November 1, 2012 Leave a comment
The newest competitive marketplace is out of this world, literally. Space is the newest investment frontier for companies following the retirement of NASA’s spaceshuttle fleet. Space exploration now relies on a private-public partnership between the Space Administration and companies such as California’s Space Exploration Technologies (SpaceX) and Virginia-based Orbital Sciences Corp.
The most recent partnership is the SpaceX Dragon capsule which returned from its “historic mission” to the International Space Station on Sunday October 28th. Its return is marked as “mission accomplished” for all parties as Dragon successfully became the first commercial cargo flight in space. The capsule, unmanned for the duration of its trip, is also the first robotic spacecraft ever to return cargo to Earth.
Launched on October 7th by SpaceX in California, the capsule carried 882 pounds of supplies including scientific equipment, crew supplies such as clothes and fresh apples, and hardware to the station. Dragon returned safely with cargo and test samples from the astronauts manning the space station, landing in the ocean off of the Southern California coast.

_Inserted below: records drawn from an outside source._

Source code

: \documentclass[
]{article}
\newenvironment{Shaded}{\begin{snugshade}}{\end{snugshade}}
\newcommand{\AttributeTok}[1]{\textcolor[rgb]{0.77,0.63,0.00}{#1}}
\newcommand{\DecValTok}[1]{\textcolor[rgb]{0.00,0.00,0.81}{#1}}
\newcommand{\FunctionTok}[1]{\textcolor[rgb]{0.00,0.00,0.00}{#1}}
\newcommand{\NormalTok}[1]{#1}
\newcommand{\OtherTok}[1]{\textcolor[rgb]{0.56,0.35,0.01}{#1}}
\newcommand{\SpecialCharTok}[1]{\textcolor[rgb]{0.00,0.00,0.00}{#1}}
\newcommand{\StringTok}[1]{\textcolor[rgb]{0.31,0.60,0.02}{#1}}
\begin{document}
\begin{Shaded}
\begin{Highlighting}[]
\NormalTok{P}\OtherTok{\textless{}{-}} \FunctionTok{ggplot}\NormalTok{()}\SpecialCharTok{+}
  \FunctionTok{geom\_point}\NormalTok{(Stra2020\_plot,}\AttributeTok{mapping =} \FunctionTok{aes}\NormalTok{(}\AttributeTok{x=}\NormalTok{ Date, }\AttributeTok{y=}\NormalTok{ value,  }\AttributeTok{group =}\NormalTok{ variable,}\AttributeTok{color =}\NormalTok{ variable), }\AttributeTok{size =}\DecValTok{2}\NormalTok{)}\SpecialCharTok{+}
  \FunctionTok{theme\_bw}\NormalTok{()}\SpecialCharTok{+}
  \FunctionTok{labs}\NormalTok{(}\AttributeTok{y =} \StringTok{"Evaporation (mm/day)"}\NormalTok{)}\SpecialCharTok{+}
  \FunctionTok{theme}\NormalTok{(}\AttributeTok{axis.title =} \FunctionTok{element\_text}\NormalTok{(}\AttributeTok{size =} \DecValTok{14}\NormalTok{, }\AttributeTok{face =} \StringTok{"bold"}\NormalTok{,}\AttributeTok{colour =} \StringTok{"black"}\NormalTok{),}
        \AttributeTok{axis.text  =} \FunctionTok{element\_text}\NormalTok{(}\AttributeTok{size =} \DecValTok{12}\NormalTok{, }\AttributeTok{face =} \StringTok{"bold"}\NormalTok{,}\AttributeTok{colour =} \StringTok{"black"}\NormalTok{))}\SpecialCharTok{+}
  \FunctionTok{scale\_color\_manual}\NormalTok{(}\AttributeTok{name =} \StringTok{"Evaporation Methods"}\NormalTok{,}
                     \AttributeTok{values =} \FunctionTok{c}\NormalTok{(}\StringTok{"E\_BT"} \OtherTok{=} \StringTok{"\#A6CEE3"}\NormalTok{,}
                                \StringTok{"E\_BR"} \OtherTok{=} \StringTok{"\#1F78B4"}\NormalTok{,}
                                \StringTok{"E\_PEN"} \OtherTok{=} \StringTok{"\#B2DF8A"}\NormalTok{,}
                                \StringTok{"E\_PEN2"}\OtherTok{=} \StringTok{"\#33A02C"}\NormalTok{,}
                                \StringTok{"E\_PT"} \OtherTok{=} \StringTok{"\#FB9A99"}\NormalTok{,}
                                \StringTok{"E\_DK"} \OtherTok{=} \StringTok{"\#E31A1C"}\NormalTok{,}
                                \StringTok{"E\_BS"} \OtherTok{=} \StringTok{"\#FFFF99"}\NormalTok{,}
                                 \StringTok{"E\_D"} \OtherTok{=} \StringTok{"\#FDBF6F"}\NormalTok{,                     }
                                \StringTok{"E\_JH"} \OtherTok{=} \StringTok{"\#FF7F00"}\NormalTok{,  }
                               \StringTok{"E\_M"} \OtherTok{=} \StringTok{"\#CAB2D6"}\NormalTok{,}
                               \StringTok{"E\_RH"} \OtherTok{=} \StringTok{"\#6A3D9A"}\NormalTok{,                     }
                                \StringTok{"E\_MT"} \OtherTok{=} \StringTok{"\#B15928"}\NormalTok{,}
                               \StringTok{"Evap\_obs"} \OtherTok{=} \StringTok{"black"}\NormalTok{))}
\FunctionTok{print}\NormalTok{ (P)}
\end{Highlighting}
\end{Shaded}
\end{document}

The success of this mission bodes well for the 11 commercial flights scheduled to resupply the station, the next of which departs in January. These flights comprise a $1.6 billion contract between SpaceX and NASA.
The future is full of continued business relations between NASA and American companies. Alongside Space X, Orbital Sciences Corp is under a $1.9 billion contract with NASA to launch 8 rocket and spacecraft missions with the first launching before the new year. Additionally, a current NASA contract to launch manned orbital flights is considering bids from companies Sierra Nevada and Boeing. These partnerships have led to meaningful experimentation and the products of multilateral research reflect “American ingenuity” states SpaceX. Certainly, space exploration has entered a new age and with the success of Dragon, the future appears bright for NASA and their private partners.